Fully coupled data assimilation systems where the control vector is only one and includes both atmospheric and oceanic variables are under development at present (e.g., Ngodock et al. 2016). This represents a major long-term effort, due to the intrinsic complexity of coding the tangent linear and adjoint of a fully coupled Earth system model. To avoid the need for coding a tangent linear and adjoint model, the local ensemble tangent linear model (LETLM) was formulated by Frolov and Bishop (2016) and later implemented in a coupled data assimilation context by Bishop et al. (2017), with the advantage that the linear propagator and its adjoint are approximated by flow-dependent multivariate regression models calculated from an ensemble of realizations (perturbed coupled forecasts). This avoids the need for explicit coding of the tangent linear and adjoint version of the coupled forecast model at the price of running an ensemble of coupled model trajectories.

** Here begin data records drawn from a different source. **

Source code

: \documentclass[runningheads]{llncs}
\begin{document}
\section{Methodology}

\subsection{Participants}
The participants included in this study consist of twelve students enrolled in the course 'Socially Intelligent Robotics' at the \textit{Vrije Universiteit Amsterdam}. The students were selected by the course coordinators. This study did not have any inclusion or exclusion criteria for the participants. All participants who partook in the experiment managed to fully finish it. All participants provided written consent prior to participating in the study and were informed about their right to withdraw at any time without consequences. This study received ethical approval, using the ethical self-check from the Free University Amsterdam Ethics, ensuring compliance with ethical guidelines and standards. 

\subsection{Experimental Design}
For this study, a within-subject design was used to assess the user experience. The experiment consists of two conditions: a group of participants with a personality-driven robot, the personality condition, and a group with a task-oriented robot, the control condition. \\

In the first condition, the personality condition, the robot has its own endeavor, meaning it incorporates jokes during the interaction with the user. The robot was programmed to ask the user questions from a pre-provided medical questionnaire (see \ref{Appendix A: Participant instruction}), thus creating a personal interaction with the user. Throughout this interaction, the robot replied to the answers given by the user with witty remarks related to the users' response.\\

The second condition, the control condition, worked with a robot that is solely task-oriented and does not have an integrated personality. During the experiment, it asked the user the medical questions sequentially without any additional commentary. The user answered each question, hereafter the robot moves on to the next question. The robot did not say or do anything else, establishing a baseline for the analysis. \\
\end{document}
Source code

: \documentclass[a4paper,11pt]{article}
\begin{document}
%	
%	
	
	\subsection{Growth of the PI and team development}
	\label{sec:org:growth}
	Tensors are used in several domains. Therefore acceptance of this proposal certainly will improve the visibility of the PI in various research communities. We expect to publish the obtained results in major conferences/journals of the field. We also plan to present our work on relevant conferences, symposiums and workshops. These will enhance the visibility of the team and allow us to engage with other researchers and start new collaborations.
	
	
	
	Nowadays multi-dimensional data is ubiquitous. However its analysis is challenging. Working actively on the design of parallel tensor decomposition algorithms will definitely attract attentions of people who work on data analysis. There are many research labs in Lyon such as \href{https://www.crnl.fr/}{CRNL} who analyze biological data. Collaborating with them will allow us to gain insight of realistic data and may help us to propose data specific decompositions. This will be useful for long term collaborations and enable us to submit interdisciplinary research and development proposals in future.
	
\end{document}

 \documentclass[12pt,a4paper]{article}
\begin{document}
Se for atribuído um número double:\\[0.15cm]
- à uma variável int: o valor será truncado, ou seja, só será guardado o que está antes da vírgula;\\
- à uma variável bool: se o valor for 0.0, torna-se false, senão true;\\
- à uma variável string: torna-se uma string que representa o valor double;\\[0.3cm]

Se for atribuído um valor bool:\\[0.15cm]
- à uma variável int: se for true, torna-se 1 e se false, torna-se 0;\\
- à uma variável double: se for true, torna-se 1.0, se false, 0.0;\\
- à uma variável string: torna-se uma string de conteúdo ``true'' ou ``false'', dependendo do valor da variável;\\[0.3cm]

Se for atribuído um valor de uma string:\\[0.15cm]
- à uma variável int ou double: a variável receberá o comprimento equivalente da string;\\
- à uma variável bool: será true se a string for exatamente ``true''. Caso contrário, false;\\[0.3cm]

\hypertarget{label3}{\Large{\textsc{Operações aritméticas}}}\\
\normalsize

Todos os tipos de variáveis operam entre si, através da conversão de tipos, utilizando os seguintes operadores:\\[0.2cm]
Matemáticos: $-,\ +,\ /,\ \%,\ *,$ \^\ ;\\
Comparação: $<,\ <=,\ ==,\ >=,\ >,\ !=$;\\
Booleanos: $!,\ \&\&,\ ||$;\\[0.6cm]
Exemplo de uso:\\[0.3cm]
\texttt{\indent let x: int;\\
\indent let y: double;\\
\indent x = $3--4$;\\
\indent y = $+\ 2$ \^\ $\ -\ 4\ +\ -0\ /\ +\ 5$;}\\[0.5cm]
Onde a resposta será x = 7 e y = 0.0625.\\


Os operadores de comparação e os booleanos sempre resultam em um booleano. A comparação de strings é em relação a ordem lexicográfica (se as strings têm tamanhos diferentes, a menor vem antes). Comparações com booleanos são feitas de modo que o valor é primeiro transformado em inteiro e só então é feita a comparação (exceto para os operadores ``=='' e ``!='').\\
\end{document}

Idealized configurations (e.g., single-column models) provide encouraging results on their ability in limiting initialization imbalances, as shown by Smith et al. (2015). Different time scales in the ocean and atmosphere, however, are not easy to account for and may lead to different choices of the assimilation time window, depending on the objective of the data assimilation—whether for forecast or reanalysis applications (Fowler and Lawless 2016). This also implies difficulties in the definition and estimation of background error air–sea cross covariances; Lu et al. (2015), for instance, propose using lagged covariances to account for the atmospheric errors leading the ocean ones and enhancing the cross-medium correlations.
In ensemble-based assimilation systems, the solution may be achieved through the use of purely statistical (cross) covariances derived from ensemble coupled model realizations (Zhang et al. 2007; Holt et al. 2011; Sluka et al. 2016), thus simplifying the coupled data assimilation problem to the optimal perturbation generation problem. Coupled ensemble data assimilation systems may, however, suffer from the need for a large ensemble size (Han et al. 2013), which may prevent their feasibility in operational forecasting systems.

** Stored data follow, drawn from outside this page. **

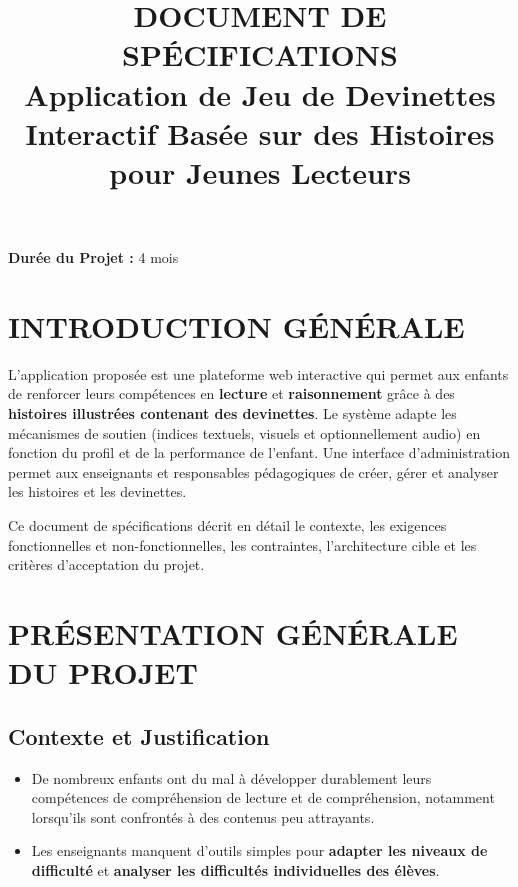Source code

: \documentclass[12pt,a4paper]{article}
\title{\textbf{DOCUMENT DE SPÉCIFICATIONS} \\[0.5cm] \large Application de Jeu de Devinettes Interactif Basée sur des Histoires pour Jeunes Lecteurs}
\author{}
\begin{document}
\maketitle

\textbf{Durée du Projet :} 4 mois

\newpage

\tableofcontents

\newpage


\newpage

\section*{INTRODUCTION GÉNÉRALE}

L'application proposée est une plateforme web interactive qui permet aux enfants de renforcer leurs compétences en \textbf{lecture} et \textbf{raisonnement} grâce à des \textbf{histoires illustrées contenant des devinettes}. Le système adapte les mécanismes de soutien (indices textuels, visuels et optionnellement audio) en fonction du profil et de la performance de l'enfant. Une interface d'administration permet aux enseignants et responsables pédagogiques de créer, gérer et analyser les histoires et les devinettes.

Ce document de spécifications décrit en détail le contexte, les exigences fonctionnelles et non-fonctionnelles, les contraintes, l'architecture cible et les critères d'acceptation du projet.

\newpage

\section{PRÉSENTATION GÉNÉRALE DU PROJET}

\subsection{Contexte et Justification}

\begin{itemize}
    \item De nombreux enfants ont du mal à développer durablement leurs compétences de compréhension de lecture et de compréhension, notamment lorsqu'ils sont confrontés à des contenus peu attrayants.
    \item Les enseignants manquent d'outils simples pour \textbf{adapter les niveaux de difficulté} et \textbf{analyser les difficultés individuelles des élèves}.
\end{itemize}
\end{document}
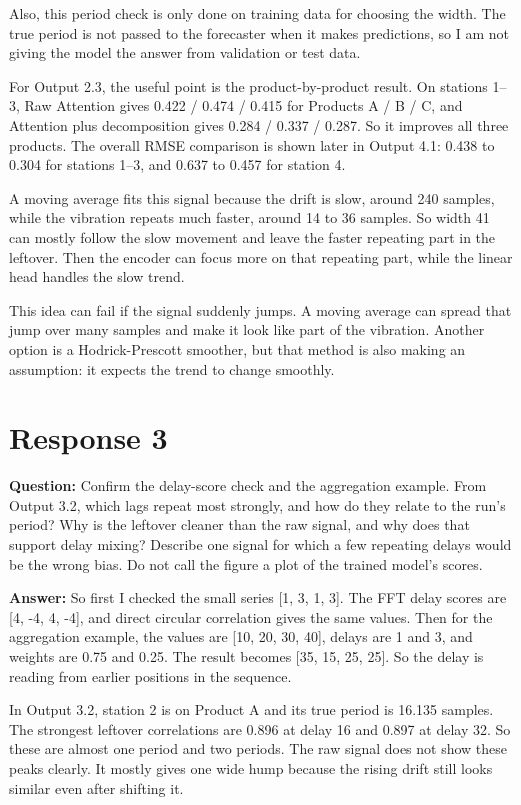 \documentclass[11pt]{article}
\begin{document}
Also, this period check is only done on training data for choosing the width. The true period is not passed to the forecaster when it makes predictions, so I am not giving the model the answer from validation or test data.

For Output 2.3, the useful point is the product-by-product result. On stations 1--3, Raw Attention gives 0.422 / 0.474 / 0.415 for Products A / B / C, and Attention plus decomposition gives 0.284 / 0.337 / 0.287. So it improves all three products. The overall RMSE comparison is shown later in Output 4.1: 0.438 to 0.304 for stations 1--3, and 0.637 to 0.457 for station 4.

A moving average fits this signal because the drift is slow, around 240 samples, while the vibration repeats much faster, around 14 to 36 samples. So width 41 can mostly follow the slow movement and leave the faster repeating part in the leftover. Then the encoder can focus more on that repeating part, while the linear head handles the slow trend.

This idea can fail if the signal suddenly jumps. A moving average can spread that jump over many samples and make it look like part of the vibration. Another option is a Hodrick-Prescott smoother, but that method is also making an assumption: it expects the trend to change smoothly.

\section*{Response 3}

\textbf{Question:} Confirm the delay-score check and the aggregation example. From Output 3.2, which lags repeat most strongly, and how do they relate to the run's period? Why is the leftover cleaner than the raw signal, and why does that support delay mixing? Describe one signal for which a few repeating delays would be the wrong bias. Do not call the figure a plot of the trained model's scores.

\textbf{Answer:} So first I checked the small series [1, 3, 1, 3]. The FFT delay scores are [4, -4, 4, -4], and direct circular correlation gives the same values. Then for the aggregation example, the values are [10, 20, 30, 40], delays are 1 and 3, and weights are 0.75 and 0.25. The result becomes [35, 15, 25, 25]. So the delay is reading from earlier positions in the sequence.

In Output 3.2, station 2 is on Product A and its true period is 16.135 samples. The strongest leftover correlations are 0.896 at delay 16 and 0.897 at delay 32. So these are almost one period and two periods. The raw signal does not show these peaks clearly. It mostly gives one wide hump because the rising drift still looks similar even after shifting it.
\end{document}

Variational data assimilation relies on the tangent linear assumption for complex observation operators (3DVAR and 4DVAR) and for the model trajectory (4DVAR); that is, the observation and model operators are linearized around the background state, assuming that the assimilation window is short enough not to break the tangent linear assumption (Mahfouf 1999). Although this assumption may seem improper for strongly nonlinear processes (e.g., sea ice dynamics and thermodynamics, air–sea exchange processes, and moist physics), it has been successfully applied to a wide range of strongly nonlinear physics, such as deep convection (Stiller 2009), lightning parameterization (Lopez 2016), and moist physics in general (Janisková and Lopez 2013). It is therefore appealing to envisage strongly coupled data assimilation systems that embed tangent linear modeling of the air–sea flux exchanges, as proposed later in the present work.
In this work, we summarize the main outcomes of investigations performed at Centro Euro-Mediterraneo sui Cambiamenti Climatici (CMCC) in the frame of the EU FP7 project ERA-CLIM2 (Buizza et al. 2018). We aim to assess the feasibility of introducing linearized air–sea relationships for a strongly coupled data assimilation scheme that uses a full ocean general circulation model coupled to an atmospheric boundary layer model: that is, an intermediate complexity coupled model that allows for thermodynamic (and not dynamical) air–sea coupling. As a proof of concept, the analysis scheme is applied to the problem of assessing the impact of the in situ ocean and atmosphere observing networks on coupled short-range (up to 7 days) forecast skill scores. With this configuration, strongly coupled data assimilation is evaluated with respect to weakly coupled data assimilation for the two cases where either oceanic or atmospheric observations are assimilated. Experiments that simultaneously assimilate both observing networks are not performed so as not to mix these two observation types in our coupled model, which has significantly different complexity for the oceanic and the atmospheric components.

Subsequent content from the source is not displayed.